Quelle chiese pentecostali e il dramma di una madre

Miglior film della sezione orizoznti “Free in Deed” dell’americano Jake Mattaffy

Davvero innovativa la sezione “Orizzonti” di Venezia 72: il concorso internazionale, che ogni anno dal 1988 seleziona le migliori “nuove tendenze” del cinema mondiale.

Per intenderci: se si vuole capire quale è e quale sarà la cifra innovativa del cinema, ecco che “Orizzonti” offre una panoramica davvero stupefacente raccogliendo autori agli esordi ma anche emergenti non del tutto affermati.

I film presentati in concorso in questa settantaduesima edizione della mostra, in generale, hanno coniugato realismo e sperimentazione, si può dire, e anche realismo e estetismo; un estetismo di immagini e di suoni.

Tra i diciotto film in concorso, la giuria presieduta da Jonathan Demme, il maestro del “Silenzio degli innocenti” e di “Philadelphia”, ha premiato come miglior film “Free in Deed” dell’americano Jake Mattaffy.

Il film, manifesto del cinema di oggi, tra realtà e super-forma, si ispira a una storia di cronaca di alcuni anni fa a Memphis, ed è ambientato in una di quelle chiese di fortuna ricavate dai locali dei negozi dismessi.

Con immagini che sembrano “normali” ma riprendono i personaggi da angolature particolari, con un suono molto suggestivo, il regista filma l’attesa di un miracolo.

Abe, il pastore di una di queste chiese pentecostali, è un uomo che vuole espiare i suoi peccati e si è chiuso rigidamente nel delirio religioso, dedicando la sua vita a Dio.

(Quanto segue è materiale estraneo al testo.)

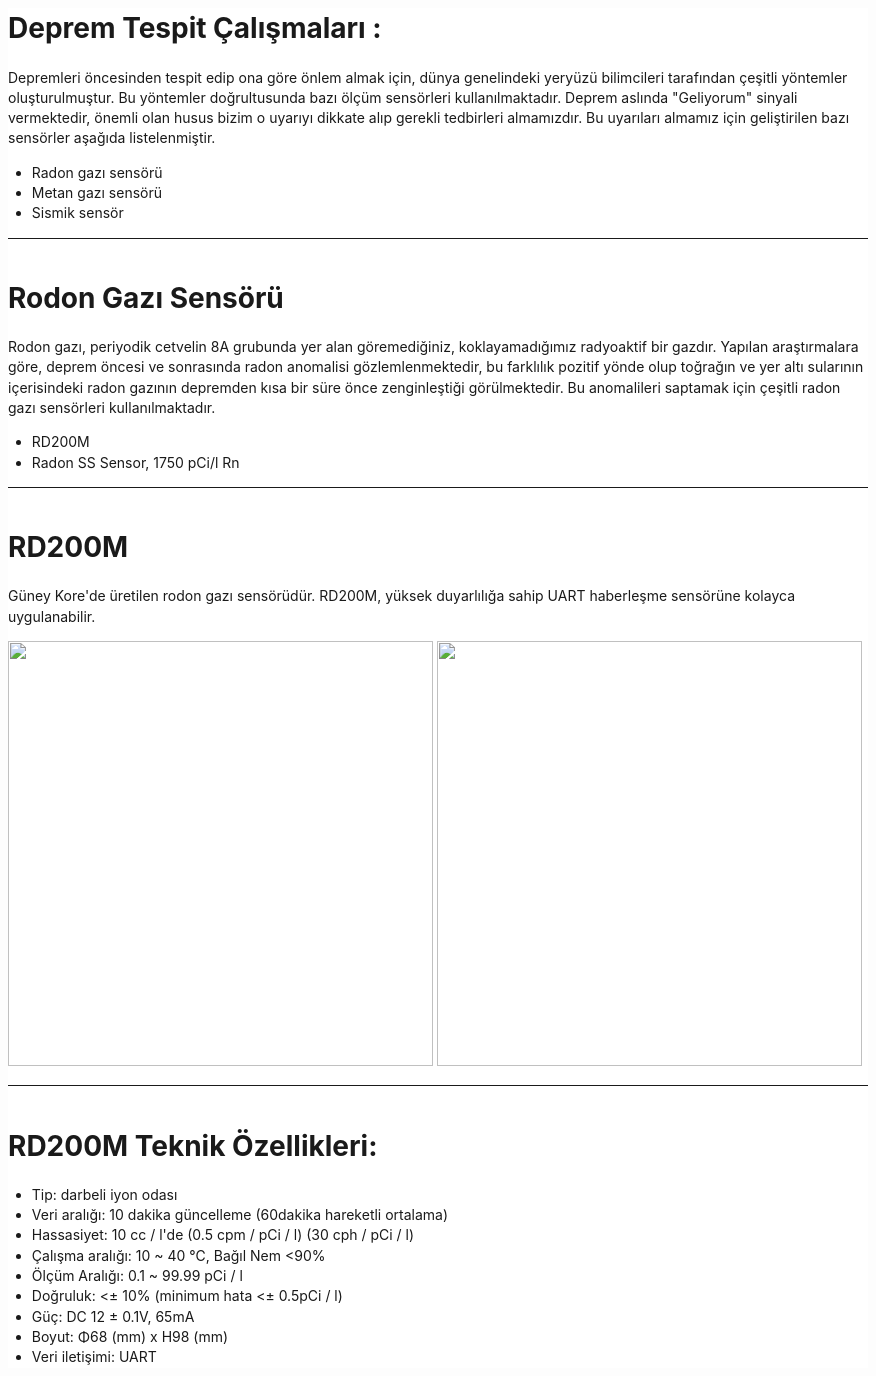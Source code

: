 

# Deprem Tespit Çalışmaları : 

Depremleri öncesinden tespit edip ona göre önlem almak için, dünya genelindeki yeryüzü bilimcileri tarafından çeşitli yöntemler oluşturulmuştur. Bu yöntemler doğrultusunda bazı ölçüm sensörleri kullanılmaktadır. Deprem aslında "Geliyorum" sinyali vermektedir, önemli olan husus bizim o uyarıyı dikkate alıp gerekli tedbirleri almamızdır. Bu uyarıları almamız için geliştirilen bazı sensörler aşağıda listelenmiştir.

* Radon gazı sensörü
* Metan gazı sensörü
* Sismik sensör

---

# Rodon Gazı Sensörü

Rodon gazı, periyodik cetvelin 8A grubunda yer alan göremediğiniz, koklayamadığımız    radyoaktif bir gazdır. Yapılan araştırmalara göre, deprem öncesi ve sonrasında radon anomalisi gözlemlenmektedir, bu farklılık pozitif yönde olup toğrağın ve yer altı sularının içerisindeki radon gazının depremden kısa bir süre önce zenginleştiği görülmektedir. Bu anomalileri saptamak için çeşitli radon gazı sensörleri kullanılmaktadır. 

* RD200M 
* Radon SS Sensor, 1750 pCi/l Rn

---

# RD200M 

Güney Kore'de üretilen rodon gazı sensörüdür. RD200M, yüksek duyarlılığa sahip UART haberleşme sensörüne kolayca uygulanabilir.

<img src="https://i1.wp.com/radonftlab.com/wp-content/uploads/2015/07/850x450_RD200M.jpg?resize=850%2C450" width="425" height="425" />

<img src="https://i1.wp.com/radonftlab.com/wp-content/uploads/2015/07/850x450_RD200M_2.jpg?resize=850%2C450" width="425" height="425" />



---

# RD200M Teknik Özellikleri:

* Tip: darbeli iyon odası
* Veri aralığı:  10 dakika güncelleme (60dakika hareketli ortalama)
* Hassasiyet: 10 cc / l'de (0.5 cpm / pCi / l) (30 cph / pCi / l)  
* Çalışma aralığı: 10 ~ 40 ℃, Bağıl Nem <90%
* Ölçüm Aralığı: 0.1 ~ 99.99 pCi / l
* Doğruluk: <± 10% (minimum hata <± 0.5pCi / l)
* Güç: DC 12 ± 0.1V, 65mA
* Boyut: Φ68 (mm) x H98 (mm)
* Veri iletişimi: UART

Un giorno incontra una giovane donna single, madre di due bambini di cui uno gravemente colpito da una forma di autismo autolesionista: da quel momento Abe non pensa che a salvare il ragazzino. E così inizia a pregare, ma più prega più le cose si mettono male, fino alla tragedia finale in cui Abe inconsapevolmente, durante un esorcismo, soffoca il ragazzo.

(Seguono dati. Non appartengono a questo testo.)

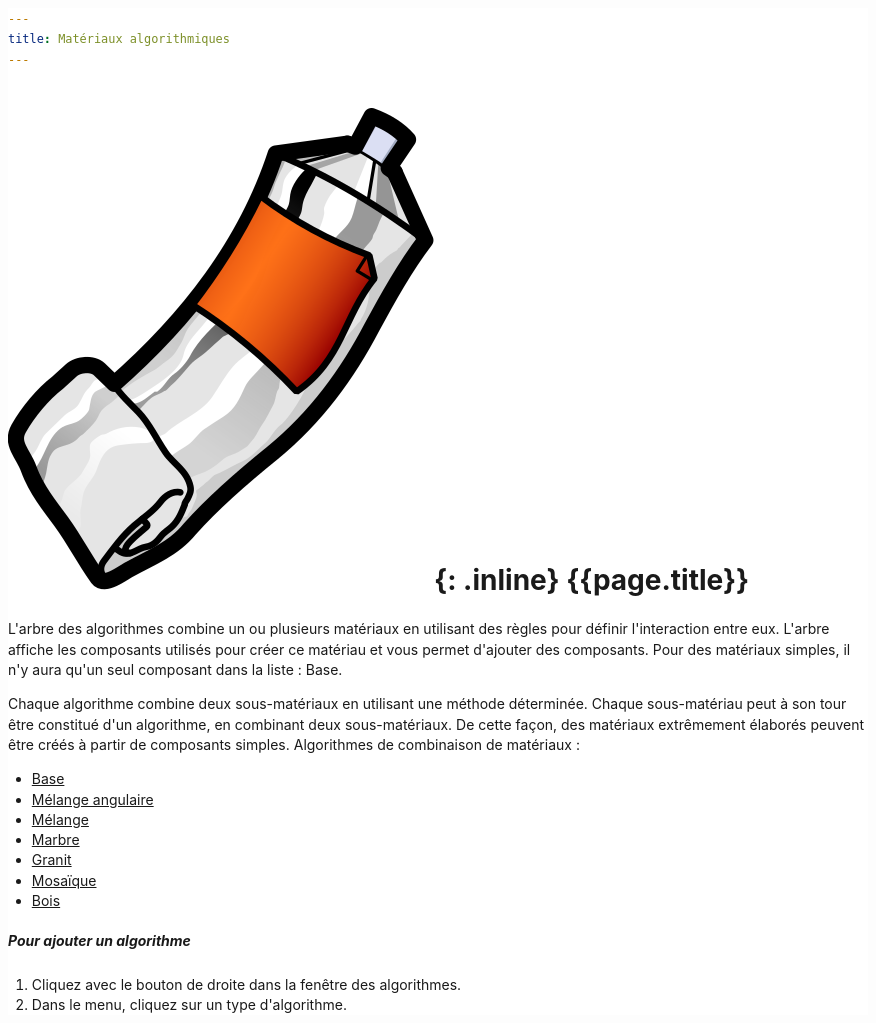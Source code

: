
 ```yaml
---
title: Matériaux algorithmiques
---
```


#  ![images/paint.svg](images/paint.svg){: .inline} {{page.title}}
L'arbre des algorithmes combine un ou plusieurs matériaux en utilisant des règles pour définir l'interaction entre eux. L'arbre affiche les composants utilisés pour créer ce matériau et vous permet d'ajouter des composants. Pour des matériaux simples, il n'y aura qu'un seul composant dans la liste : Base.

Chaque algorithme combine deux sous-matériaux en utilisant une méthode déterminée. Chaque sous-matériau peut à son tour être constitué d'un algorithme, en combinant deux sous-matériaux. De cette façon, des matériaux extrêmement élaborés peuvent être créés à partir de composants simples. Algorithmes de combinaison de matériaux :

* [Base](#base)
* [Mélange angulaire](#angular-blend)
* [Mélange](#blend)
* [Marbre](#marble)
* [Granit](#granite)
* [Mosaïque](#tile)
* [Bois](#wood)

##### Pour ajouter un algorithme
1. Cliquez avec le bouton de droite dans la fenêtre des algorithmes.
1. Dans le menu, cliquez sur un type d'algorithme.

Come può un uomo far morire un bambino credendo di aiutarlo? Mattaffy risponde con questo film che è il risultato di un progetto iniziato dodici anni fa. Inoltre, per rendere veramente autentico il pathos e il clima di quelle chiese, il regista riprende delle vere e proprie cerimonie religiose, in autentiche chiese pentecostali.

Per quanto il tema sia complicato e pieno di risvolti anche nella psicanalisi, il film analizza con il suo procedere lento e quasi estenuante, come l’estasi religiosa possa portare al baratro esistenziale. Il regista riprende Abe come un uomo drammaticamente imprigionato nella preghiera “assoluta” e lontana dalla vita, anche pericolosa. Abe, più prega più si distacca dal calore umano, ovvero dall’unica medicina che gli porterebbe un po’ di conforto.

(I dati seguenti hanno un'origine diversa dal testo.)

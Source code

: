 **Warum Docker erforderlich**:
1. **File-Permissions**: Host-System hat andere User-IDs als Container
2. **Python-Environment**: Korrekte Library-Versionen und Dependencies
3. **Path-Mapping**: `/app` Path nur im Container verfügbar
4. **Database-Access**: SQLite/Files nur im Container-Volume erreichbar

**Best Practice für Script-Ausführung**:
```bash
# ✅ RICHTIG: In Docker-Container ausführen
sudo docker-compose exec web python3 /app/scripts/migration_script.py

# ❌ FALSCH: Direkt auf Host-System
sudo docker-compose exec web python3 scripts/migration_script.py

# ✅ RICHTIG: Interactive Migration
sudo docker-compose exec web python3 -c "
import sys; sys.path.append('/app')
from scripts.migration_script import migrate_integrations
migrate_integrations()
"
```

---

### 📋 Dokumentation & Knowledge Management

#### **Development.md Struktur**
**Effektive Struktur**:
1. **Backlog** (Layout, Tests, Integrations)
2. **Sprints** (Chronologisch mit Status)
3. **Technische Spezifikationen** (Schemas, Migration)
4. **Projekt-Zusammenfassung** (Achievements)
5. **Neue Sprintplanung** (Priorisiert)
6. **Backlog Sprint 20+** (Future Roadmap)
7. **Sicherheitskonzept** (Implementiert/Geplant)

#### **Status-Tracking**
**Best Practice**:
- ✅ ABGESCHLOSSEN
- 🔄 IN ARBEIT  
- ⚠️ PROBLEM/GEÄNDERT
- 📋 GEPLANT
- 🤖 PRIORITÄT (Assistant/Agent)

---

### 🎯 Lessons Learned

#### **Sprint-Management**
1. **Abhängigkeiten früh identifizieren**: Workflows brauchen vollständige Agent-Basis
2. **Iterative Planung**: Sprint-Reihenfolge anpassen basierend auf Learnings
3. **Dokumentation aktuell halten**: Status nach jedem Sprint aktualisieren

“Free in Deed” è drammaticamente vero e intenso e forse proprio per questo ha vinto; per lo stesso espressivo realismo ha vinto il premio speciale della giuria “Boi Neon” del brasiliano Gabriel Marasco. Raccontando il lavoro duro e sporco di un vaquero di rodeo, rappresenta la trasformazione del Brasile nordorientale.

Per concludere, sempre nel filone del realismo drammatico e quasi documentaristico si colloca “Tempete” del francese Samuel Collardey che narra la storia di un pescatore francese interpretato da Dominique Leborne, premio per la miglior interpretazione.